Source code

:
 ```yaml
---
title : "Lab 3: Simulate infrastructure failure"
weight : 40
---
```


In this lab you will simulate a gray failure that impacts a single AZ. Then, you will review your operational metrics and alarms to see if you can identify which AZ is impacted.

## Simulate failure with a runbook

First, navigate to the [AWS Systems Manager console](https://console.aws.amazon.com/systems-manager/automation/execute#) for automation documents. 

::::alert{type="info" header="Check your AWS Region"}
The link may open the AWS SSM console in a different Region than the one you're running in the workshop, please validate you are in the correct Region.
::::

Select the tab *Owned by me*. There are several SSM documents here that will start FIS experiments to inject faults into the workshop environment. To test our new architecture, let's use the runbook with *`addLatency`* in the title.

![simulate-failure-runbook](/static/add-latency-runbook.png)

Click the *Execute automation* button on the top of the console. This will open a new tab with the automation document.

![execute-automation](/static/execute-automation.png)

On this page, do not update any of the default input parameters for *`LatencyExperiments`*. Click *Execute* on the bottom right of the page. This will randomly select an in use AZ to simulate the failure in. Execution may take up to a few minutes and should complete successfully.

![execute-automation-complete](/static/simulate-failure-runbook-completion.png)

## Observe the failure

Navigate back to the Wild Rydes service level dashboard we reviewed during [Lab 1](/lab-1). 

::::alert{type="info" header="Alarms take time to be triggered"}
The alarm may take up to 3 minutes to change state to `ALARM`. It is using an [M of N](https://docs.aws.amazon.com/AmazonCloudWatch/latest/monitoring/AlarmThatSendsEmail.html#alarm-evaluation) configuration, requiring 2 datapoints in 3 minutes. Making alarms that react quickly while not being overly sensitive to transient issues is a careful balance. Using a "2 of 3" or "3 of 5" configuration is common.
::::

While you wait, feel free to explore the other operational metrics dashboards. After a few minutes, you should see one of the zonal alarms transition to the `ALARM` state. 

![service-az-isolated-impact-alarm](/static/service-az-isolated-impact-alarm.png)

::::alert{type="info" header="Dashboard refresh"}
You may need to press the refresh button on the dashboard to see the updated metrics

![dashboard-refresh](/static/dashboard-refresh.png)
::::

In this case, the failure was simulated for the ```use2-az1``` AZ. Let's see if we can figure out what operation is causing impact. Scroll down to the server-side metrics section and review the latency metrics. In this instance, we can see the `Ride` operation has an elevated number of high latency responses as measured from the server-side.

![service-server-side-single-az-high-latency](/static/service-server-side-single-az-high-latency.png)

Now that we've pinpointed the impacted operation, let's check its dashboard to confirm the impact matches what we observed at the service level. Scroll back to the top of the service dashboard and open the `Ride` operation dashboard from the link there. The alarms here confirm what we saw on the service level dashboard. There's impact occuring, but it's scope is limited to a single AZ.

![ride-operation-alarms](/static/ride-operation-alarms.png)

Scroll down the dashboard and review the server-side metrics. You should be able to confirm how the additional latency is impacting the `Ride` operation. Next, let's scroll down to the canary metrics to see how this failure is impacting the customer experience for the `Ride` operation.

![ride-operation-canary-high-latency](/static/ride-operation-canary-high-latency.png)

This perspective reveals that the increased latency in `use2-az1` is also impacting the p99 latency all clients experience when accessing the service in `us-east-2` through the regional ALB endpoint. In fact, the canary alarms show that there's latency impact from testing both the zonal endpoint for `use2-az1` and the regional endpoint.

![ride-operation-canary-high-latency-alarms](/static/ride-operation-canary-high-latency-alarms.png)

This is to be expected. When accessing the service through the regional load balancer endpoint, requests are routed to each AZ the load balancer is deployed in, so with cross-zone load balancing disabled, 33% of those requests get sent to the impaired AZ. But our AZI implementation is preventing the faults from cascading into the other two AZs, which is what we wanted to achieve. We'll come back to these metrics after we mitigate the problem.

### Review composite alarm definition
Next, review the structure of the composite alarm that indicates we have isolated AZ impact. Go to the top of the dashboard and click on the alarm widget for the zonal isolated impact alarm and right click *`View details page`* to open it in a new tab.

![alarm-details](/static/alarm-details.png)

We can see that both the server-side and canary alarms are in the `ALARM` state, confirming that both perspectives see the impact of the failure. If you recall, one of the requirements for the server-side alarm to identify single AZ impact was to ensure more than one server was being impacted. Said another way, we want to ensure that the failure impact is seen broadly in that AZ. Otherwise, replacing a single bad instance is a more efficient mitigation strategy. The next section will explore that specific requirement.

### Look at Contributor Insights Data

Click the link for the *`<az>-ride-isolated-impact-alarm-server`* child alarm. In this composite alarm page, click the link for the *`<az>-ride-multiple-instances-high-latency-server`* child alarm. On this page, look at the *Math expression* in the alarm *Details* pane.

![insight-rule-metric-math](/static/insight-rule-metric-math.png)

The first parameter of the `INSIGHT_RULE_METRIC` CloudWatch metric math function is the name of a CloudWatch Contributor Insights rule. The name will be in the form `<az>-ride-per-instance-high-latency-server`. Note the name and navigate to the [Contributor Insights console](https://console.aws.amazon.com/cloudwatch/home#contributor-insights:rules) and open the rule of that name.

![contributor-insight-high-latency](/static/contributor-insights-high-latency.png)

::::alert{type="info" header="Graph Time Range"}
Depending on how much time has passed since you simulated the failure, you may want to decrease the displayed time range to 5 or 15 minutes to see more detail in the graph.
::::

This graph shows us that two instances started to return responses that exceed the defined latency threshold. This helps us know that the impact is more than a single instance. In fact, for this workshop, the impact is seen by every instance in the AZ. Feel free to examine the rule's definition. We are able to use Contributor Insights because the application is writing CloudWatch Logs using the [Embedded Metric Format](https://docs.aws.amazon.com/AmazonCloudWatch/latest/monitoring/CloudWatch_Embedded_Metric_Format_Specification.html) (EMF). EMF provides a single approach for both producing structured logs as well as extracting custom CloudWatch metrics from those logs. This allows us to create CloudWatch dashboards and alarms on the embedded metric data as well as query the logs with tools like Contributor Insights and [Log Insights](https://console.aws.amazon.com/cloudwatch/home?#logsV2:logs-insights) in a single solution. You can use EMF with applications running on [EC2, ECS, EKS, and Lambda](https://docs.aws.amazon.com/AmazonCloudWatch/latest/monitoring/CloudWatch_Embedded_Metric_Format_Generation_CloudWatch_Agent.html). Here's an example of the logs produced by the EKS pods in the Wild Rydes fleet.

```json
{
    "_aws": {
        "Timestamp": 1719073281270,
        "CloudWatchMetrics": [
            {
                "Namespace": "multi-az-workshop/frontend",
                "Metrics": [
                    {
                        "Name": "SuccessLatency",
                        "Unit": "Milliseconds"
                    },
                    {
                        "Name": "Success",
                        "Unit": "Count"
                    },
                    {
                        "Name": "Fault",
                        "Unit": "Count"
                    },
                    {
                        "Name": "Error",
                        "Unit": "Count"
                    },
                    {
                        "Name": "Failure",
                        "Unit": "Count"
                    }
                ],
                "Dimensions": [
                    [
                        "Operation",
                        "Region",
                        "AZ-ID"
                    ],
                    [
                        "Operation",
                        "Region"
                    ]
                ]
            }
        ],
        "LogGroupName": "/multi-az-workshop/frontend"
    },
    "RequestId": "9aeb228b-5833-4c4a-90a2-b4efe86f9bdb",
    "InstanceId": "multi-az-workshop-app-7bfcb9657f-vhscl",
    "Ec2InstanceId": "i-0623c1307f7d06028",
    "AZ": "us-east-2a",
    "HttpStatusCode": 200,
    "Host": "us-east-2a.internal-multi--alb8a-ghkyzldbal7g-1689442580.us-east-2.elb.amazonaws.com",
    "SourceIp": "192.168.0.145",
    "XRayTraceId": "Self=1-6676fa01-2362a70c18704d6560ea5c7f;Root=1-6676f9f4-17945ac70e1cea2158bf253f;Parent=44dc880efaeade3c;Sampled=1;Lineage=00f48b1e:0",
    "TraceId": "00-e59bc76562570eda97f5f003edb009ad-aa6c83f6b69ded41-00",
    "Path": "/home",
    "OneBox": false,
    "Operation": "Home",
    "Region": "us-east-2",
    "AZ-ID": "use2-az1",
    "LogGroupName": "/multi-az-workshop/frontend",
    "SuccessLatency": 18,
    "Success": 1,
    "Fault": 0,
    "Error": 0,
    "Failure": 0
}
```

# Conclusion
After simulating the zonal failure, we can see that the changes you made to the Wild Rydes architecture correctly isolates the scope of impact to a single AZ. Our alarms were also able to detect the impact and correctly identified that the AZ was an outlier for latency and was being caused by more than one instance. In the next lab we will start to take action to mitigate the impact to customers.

———

→ **TASK DETAILS**: Wherever the word "operational" appears in the records above, copy that line.

→ **ANSWER SPACE**:
In this lab you will simulate a gray failure that impacts a single AZ. Then, you will review your operational metrics and alarms to see if you can identify which AZ is impacted.
While you wait, feel free to explore the other operational metrics dashboards. After a few minutes, you should see one of the zonal alarms transition to the `ALARM` state. 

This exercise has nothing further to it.